Direct statistical simulation of the near-surface layers of a cometary atmosphere. II: A nonspherical nucleus

The study presents the results of numerical simulations of mass-transfer processes in the near-surface layer of the cometary nucleus and in the inner part of the cometary atmosphere, which is formed under the action of solar radiation. The gas-kinetic model of the inner part of the cometary atmosphere surrounding a spherical nucleus (Skorov et al., 2004) is extended to the case of a nonspherical nucleus with axial symmetry. After high-resolution images of comets 19P/Borrelly and Wild 2 have been obtained by Deep Space 1 and Stardust spacecraft, such an extension seems to be vital and important. The nucleus and the inner part of the coma are closely related to each other because of the permanent exchange of energy and mass; therefore, they are modeled consistently. As in the first part of our study, the boundary conditions at the inner boundary of the simulation domain, which are necessary for gas-kinetic simulations, were determined from the self-consistent model of heat and mass transfer in a porous cometary nucleus that was developed earlier by the authors. The model took into account the volumetric character of the radiation absorption in a porous sublimating medium, the kinetic regime of the transport of sublimation products in the pores, and the backward gas fluxes from the coma due to intermolecular collisions.
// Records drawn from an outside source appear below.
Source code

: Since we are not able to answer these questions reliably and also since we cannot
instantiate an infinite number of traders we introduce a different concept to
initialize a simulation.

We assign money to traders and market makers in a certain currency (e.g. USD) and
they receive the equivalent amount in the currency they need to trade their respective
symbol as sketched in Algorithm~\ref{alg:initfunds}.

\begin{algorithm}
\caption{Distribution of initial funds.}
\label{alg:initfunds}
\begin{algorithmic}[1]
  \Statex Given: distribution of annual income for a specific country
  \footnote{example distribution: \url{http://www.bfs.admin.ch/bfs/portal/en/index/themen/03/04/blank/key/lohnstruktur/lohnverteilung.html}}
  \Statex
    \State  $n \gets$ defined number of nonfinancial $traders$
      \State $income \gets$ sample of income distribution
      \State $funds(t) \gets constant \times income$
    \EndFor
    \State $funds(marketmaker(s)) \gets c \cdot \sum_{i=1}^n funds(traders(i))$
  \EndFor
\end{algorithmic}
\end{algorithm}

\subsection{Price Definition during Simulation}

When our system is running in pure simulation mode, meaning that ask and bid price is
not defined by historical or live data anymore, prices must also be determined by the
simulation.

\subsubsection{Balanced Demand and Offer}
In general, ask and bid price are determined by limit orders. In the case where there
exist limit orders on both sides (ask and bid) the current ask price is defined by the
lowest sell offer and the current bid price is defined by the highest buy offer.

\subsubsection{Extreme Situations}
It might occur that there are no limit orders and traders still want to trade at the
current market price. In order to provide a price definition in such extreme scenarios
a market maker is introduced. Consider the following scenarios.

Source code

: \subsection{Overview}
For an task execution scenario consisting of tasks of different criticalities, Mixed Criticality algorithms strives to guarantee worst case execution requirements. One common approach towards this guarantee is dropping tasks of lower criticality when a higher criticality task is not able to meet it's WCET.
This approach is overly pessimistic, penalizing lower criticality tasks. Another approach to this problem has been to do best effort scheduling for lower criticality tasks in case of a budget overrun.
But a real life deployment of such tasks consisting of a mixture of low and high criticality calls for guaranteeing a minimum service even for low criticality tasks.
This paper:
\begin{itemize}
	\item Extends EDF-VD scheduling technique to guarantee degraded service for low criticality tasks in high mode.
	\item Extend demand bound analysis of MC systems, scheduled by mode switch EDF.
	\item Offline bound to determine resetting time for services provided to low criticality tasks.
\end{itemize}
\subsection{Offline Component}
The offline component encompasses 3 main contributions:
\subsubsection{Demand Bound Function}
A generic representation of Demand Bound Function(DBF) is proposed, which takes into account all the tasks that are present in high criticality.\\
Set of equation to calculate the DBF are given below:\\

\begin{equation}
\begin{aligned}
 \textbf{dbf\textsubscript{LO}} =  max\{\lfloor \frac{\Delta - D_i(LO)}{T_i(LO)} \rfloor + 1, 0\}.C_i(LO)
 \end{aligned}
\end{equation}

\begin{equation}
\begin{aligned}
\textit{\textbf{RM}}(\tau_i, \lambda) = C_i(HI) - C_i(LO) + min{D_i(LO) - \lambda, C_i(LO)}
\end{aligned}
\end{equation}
We considered different models of the nucleus structure that determined the effective gas production. Using the direct simulation Monte Carlo method, we computed the two-dimensional gas flow from a heterogeneous nonspherical cometary nucleus. The simulations were performed using the SMILE software. The parallel computer implementation of the software made it possible to calculate the spatial structure of the gas flow for the entire circumnucleus zone.